COVID‐19 coincides with a strong neuro‐endocrine modulation because the disease devastates functions of the organs, and naturally the reciprocal communication between the organs of the endocrine stress system gets a set‐back. ⁶⁴ ACE2 is expressed along the hypothalamus, pituitary and adrenal axis which is implicated in the stress response and adrenal glands has the highest concentration of virus particles next to lung. ⁶⁵ A high expression of ACE2 in brain is believed to be the reason for the possible infection of the central nervous system in SARS patients. ⁶⁶ Chronic elevated stress levels have been reported in SARS and SARS‐coV‐2 patients even long after the outbreak. ¹⁰ Notably, thalidomide is also known for its neuro‐endocrine modulation properties. Thalidomide modulates the central nervous system by reducing the generation of proinflammatory cytokines such as IL‐1, IL‐6, IL‐8 and TNF‐α through NF‐κB inhibition. ⁶⁷ There was a downregulation of genes involved in circadian wake cycle (Figures 1B, S2) including PER3 in the PBMC of COVID‐19 patients, suggesting a reason for the possible sleep disturbances in SARS‐coV‐2 patients. Thalidomide, having a well‐known antiemetic and sedative action on the neuroendocrine axis, would relax the patients, which is supported by the report that thalidomide was effective in treating the anxiety and digestive symptoms in COVID‐19 patients. ¹⁰

The anti‐inflammatory properties of thalidomide and its analogues through reduction of IL‐1β, TNF‐α expression and NF‐κB inhibition are well established. ⁴⁹ SARS‐coV‐2 infections showing elevated NF‐κB signalling and rampage activation of immune response. Unlike other RNA viruses, SARS‐coV‐2 suppresses TNF receptor‐associated factors 3 activation, inhibiting NF‐κB and IRFs, leading to suppression of early proinflammatory and antiviral responses. Whereas later stages of the infection show an enhanced expression of IRF targets in the lungs with an activation of IL‐1, IL‐6 and TNF‐α expression and inhibition of type I interferon signalling. ⁶⁸ Activation of IRF and IFN‐sensitive response element transcriptional targets in SARS‐coV‐2 affected lungs is in agreement with previous studies reporting the SARS biology. ⁶⁹ Thalidomide inhibited LCK activity affecting STAT1 phosphorylation, cytokine mediated signalling, NF‐κB signalling, osteoclast differentiation and MAPK signalling through modulation of various upstream activators and downstream effectors.

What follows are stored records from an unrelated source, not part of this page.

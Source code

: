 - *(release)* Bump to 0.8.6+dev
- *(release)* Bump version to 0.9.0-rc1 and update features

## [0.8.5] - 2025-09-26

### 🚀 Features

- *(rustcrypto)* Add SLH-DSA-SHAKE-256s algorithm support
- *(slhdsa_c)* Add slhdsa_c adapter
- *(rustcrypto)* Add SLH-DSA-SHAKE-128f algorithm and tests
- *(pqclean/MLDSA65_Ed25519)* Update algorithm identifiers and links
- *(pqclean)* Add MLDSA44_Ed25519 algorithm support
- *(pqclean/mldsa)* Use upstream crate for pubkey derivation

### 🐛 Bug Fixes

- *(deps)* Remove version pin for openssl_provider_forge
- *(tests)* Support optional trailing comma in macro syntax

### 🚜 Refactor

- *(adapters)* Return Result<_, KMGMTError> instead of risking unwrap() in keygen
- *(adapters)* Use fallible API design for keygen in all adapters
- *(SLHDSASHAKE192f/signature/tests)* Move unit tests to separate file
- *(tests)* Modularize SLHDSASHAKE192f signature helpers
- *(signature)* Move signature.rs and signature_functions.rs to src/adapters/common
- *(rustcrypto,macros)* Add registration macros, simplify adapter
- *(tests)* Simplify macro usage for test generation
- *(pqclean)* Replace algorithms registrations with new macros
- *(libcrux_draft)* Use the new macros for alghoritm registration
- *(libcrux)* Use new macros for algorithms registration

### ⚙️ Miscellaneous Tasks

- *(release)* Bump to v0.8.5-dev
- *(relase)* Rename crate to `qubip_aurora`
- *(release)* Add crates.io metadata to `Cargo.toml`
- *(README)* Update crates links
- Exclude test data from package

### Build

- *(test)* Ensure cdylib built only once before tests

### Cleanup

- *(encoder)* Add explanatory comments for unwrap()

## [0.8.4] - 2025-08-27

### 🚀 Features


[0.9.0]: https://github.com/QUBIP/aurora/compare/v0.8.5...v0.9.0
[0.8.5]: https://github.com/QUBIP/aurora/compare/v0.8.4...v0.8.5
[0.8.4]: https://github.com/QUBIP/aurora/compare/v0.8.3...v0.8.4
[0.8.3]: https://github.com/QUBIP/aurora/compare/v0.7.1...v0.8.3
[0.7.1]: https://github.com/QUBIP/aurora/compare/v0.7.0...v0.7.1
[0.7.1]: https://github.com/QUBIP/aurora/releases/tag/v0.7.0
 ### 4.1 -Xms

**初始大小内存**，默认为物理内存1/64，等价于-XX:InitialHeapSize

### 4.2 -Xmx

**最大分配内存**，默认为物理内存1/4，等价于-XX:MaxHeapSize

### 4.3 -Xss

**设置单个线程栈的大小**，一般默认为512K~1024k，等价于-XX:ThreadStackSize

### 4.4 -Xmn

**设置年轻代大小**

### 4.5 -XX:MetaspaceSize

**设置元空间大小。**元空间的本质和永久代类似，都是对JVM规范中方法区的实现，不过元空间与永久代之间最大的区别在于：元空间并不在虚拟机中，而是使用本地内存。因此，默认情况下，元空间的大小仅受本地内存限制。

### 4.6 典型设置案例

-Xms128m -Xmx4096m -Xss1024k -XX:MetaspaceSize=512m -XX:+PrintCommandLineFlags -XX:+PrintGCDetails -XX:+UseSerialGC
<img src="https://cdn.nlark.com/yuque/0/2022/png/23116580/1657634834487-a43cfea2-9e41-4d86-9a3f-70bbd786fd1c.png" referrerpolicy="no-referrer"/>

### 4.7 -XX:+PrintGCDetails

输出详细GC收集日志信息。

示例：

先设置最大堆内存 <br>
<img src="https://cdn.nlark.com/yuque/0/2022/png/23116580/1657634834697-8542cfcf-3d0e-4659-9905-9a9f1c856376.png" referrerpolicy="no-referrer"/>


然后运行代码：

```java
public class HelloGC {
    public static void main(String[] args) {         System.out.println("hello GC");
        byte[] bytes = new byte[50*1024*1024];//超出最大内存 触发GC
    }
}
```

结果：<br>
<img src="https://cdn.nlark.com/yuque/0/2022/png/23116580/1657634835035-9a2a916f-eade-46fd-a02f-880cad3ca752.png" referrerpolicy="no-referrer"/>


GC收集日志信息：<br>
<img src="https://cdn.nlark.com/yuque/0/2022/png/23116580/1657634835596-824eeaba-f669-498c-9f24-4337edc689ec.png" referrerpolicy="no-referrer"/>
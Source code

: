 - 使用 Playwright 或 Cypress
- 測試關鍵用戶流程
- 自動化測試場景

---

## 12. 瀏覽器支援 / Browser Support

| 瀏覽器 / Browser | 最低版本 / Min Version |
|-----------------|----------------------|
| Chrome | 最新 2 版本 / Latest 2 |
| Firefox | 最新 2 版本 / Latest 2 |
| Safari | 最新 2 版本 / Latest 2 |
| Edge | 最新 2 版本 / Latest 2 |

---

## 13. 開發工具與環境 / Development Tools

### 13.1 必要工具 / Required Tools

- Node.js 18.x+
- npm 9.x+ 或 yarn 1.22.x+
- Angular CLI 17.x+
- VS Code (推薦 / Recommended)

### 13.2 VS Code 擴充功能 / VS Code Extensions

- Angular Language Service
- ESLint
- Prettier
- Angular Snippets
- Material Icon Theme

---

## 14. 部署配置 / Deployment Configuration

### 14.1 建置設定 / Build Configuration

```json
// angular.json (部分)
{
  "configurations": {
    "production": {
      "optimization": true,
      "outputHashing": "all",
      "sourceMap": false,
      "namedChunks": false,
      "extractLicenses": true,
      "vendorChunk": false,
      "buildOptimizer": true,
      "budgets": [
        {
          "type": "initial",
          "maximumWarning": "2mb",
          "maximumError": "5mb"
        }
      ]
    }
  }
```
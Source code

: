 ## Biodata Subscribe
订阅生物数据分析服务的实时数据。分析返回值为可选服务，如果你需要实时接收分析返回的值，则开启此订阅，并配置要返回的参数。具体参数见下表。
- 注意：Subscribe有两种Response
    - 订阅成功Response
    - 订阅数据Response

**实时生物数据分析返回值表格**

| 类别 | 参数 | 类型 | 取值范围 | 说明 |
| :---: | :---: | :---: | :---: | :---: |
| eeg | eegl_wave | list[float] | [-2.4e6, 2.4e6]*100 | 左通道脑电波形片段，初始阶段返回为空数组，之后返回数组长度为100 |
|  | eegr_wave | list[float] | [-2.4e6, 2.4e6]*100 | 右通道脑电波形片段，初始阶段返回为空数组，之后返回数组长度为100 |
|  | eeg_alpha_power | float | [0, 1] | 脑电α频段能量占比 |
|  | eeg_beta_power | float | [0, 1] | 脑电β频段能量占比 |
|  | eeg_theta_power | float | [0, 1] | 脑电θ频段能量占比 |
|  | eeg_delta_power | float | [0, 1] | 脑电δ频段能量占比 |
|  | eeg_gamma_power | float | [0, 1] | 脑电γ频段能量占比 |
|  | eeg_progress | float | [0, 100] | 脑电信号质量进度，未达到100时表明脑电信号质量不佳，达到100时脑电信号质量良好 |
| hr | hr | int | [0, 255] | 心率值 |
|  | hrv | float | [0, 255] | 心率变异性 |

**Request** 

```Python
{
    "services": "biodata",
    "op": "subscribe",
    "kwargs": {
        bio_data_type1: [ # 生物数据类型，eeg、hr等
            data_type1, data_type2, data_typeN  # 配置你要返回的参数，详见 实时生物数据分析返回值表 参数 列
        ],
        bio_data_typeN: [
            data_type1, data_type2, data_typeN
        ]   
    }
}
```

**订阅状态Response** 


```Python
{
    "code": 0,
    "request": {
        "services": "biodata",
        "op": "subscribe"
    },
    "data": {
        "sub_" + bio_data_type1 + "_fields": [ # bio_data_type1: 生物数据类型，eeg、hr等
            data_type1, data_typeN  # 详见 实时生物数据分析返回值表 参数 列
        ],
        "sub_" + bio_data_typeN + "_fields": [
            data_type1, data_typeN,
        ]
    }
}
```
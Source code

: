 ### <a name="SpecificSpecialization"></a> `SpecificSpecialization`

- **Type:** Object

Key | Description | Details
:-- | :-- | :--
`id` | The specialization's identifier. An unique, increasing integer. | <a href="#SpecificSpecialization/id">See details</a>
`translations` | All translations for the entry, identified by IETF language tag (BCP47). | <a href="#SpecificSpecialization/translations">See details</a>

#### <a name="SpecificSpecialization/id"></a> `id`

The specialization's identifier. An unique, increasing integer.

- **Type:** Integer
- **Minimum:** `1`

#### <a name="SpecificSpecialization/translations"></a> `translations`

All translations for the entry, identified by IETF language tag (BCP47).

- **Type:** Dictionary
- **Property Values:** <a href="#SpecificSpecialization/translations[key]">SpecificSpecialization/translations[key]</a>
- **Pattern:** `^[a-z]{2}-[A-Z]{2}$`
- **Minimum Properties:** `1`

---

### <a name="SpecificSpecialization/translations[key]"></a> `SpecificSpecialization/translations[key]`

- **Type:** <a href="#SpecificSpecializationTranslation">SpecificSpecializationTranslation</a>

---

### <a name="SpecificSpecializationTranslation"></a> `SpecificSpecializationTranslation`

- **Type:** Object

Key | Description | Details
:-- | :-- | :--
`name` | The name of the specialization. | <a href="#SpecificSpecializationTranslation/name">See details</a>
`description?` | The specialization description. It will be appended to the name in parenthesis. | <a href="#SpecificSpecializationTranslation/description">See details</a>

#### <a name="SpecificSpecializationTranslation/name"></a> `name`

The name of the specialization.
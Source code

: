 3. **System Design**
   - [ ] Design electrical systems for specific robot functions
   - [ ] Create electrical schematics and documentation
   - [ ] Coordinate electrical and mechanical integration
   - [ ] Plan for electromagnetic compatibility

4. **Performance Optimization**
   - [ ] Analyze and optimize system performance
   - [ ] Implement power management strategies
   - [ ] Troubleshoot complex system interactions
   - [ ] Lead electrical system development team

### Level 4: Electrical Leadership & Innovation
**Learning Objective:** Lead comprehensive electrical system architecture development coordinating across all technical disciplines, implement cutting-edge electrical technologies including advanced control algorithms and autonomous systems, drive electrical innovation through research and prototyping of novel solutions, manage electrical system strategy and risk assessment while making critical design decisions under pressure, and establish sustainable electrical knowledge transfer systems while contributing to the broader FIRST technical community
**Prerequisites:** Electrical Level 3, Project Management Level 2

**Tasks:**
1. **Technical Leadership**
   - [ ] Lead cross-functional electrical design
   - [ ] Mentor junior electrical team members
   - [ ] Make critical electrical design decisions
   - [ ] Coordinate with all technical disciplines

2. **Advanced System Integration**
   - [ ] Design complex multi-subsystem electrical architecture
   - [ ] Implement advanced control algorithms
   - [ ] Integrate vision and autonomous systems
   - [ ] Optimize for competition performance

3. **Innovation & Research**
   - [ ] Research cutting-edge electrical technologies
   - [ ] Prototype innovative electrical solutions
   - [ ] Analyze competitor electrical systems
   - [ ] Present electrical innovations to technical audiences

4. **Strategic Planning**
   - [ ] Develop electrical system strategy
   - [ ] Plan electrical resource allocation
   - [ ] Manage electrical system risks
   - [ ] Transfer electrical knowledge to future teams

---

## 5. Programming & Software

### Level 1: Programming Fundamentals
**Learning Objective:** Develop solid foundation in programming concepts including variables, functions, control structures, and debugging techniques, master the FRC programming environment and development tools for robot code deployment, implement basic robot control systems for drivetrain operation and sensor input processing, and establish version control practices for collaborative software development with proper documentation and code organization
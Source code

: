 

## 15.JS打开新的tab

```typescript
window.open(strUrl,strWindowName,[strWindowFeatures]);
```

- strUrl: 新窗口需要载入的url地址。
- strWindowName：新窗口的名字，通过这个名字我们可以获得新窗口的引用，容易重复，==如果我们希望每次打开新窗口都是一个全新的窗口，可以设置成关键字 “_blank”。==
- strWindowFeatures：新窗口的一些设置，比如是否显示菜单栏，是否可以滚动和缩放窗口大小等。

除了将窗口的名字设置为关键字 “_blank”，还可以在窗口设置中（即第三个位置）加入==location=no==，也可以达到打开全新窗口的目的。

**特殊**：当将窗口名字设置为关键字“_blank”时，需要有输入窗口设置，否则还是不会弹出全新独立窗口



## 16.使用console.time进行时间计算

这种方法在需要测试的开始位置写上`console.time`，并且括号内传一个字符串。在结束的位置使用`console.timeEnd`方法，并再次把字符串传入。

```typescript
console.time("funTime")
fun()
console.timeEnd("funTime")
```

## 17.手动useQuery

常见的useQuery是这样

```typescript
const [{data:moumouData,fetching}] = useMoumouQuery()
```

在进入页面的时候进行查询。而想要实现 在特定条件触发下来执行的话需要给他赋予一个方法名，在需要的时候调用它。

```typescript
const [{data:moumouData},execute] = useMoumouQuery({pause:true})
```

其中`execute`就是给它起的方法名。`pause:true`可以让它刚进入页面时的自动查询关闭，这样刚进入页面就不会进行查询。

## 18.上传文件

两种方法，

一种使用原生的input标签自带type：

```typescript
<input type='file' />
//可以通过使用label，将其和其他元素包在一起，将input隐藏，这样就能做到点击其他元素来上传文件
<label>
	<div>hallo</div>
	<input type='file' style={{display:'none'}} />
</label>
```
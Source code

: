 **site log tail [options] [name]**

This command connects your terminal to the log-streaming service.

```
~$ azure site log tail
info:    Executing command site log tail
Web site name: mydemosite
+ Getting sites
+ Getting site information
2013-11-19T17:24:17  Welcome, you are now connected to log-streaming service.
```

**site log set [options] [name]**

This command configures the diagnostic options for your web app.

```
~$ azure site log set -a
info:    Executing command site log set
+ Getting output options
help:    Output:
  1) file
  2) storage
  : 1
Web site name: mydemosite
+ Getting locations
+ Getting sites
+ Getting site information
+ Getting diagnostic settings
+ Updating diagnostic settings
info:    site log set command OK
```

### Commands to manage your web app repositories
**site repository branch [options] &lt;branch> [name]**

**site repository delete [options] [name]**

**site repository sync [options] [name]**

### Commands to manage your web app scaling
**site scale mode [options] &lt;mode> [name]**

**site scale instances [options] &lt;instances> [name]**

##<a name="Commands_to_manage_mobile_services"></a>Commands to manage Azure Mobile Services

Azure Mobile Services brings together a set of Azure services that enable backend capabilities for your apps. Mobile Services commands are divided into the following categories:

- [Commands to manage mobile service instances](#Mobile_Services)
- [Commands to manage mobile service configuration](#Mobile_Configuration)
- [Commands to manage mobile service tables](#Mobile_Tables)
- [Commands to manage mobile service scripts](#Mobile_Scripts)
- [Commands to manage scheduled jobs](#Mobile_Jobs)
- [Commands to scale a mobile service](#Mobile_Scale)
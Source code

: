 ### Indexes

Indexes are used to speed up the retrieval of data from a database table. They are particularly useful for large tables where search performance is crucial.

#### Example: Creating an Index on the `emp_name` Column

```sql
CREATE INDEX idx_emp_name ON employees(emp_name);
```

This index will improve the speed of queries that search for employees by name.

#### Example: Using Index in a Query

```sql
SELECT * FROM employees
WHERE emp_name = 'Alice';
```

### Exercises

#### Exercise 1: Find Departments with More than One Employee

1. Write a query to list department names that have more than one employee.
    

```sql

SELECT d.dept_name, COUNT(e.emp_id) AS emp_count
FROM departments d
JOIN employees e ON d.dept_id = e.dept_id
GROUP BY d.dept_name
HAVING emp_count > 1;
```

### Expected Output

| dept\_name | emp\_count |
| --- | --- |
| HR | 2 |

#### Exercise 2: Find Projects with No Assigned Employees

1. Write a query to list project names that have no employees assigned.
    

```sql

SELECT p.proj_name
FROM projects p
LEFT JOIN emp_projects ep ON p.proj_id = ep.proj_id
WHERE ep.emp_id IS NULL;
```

Lenalidomide, in addition, suppressed leucocyte differentiation, TLR signalling along with IRF activation in A549 and lymphoma cells. The effects of thalidomide and lenalidomide observed in our study are consistent with the previous studies where thalidomide and lenalidomide has been shown to inhibit IRF and STAT1 phosphorylation resulting in the downregulation of interferon expression and TLR signalling. ⁷⁰ , ⁷¹

The expression profile of SARS‐coV‐2 infected lungs, PBMC as well as A549 cells show resemblance with profiles of lymphoma, multiple myeloma and SLE (Figure 2A); however, we have focused on SLE as there was a striking similarity of the SLE expression profile and enriched pathways with that of lungs affected by COVID‐19 (Figure 2B). Interestingly, our findings showing the similarity of COVID‐19 infected lung with SLE strongly support a recent study that identified the resemblance between severe cases of COVID‐19 and SLE. ⁷² We chose PBMC from SLE patients as it also captures the immune activity relatively better, and for better comparison with PBMC from COVID‐19 patients and thalidomide‐treated PBMC. Therefore, drugs that are effective in treating SLE, lymphoma and multiple myeloma might be effective against SARS‐coV‐2 infection. Thalidomide and its derivatives show impressive efficacy in treating multiple myeloma and certain forms of lymphoma. ⁴⁹ Notably, hydroxychloroquine, an Food and Drug Administration‐approved SLE drug is currently being used in the management of critically ill SARS‐coV‐2 patients. ⁷³ CC‐220, another thalidomide analogue shows very promising results in phase I/II clinical trials against SLE. ⁷⁴ , ⁷⁵ CC‐220 through suppression of Ikaros and Aiolos expression, ⁷⁶ transcription factors that are essential for differentiation of leucocyte and NK cells, thus modulates the innate immune system. As innate immune system pathways are deregulated in SARS‐coV‐2 infected lung and PBMC, further studies are warranted to investigate the efficacy and safety of CC‐220 in treating COVID‐19. ⁶²

Any treatment strategy with thalidomide and its analogues including repurposing thalidomide for COVID‐19, should consider thalidomide‐induced adverse effects including neuropathy and venous thromboembolism. ⁷⁷ There have been many reports on COVID‐19 patients develop blood clots, ⁶² a dangerous issue that might be aggravated with the use of thalidomide and lenalidomide. In addition, lenalidomide might cause cytokine release syndrome in chronic lymphocytic leukaemia patients. ⁷⁸ Therefore, a very careful dosage regimen has to be followed with all these drugs as serious adverse effects have been observed during dose escalation.

5. CONCLUSION

Our study sheds light on the possible mechanisms through which thalidomide and lenalidomide might be effective in the management of SARS‐coV‐2 pathology. Thalidomide and derivatives effectively modulating various aberrantly regulated pathways infections with abundant pharmacological information available make them promising candidates for the treatment of novel coronavirus infections.

CONTRIBUTORS

L.S., S.G., H.S. and S.C. contributed to study design, experiments and data collection while L.S., S.G. and S.C. helped in manuscript preparation.

COMPETING INTERESTS

The authors have none to declare.

Supporting information

FIGURE S1 Upregulated genes mapped to their transcription factors and kinases in (A) SARS‐coV‐2 lung and (B) A549 cells. (C) Transcription factor enrichment of genes upregulated in SARS‐coV‐2 infection.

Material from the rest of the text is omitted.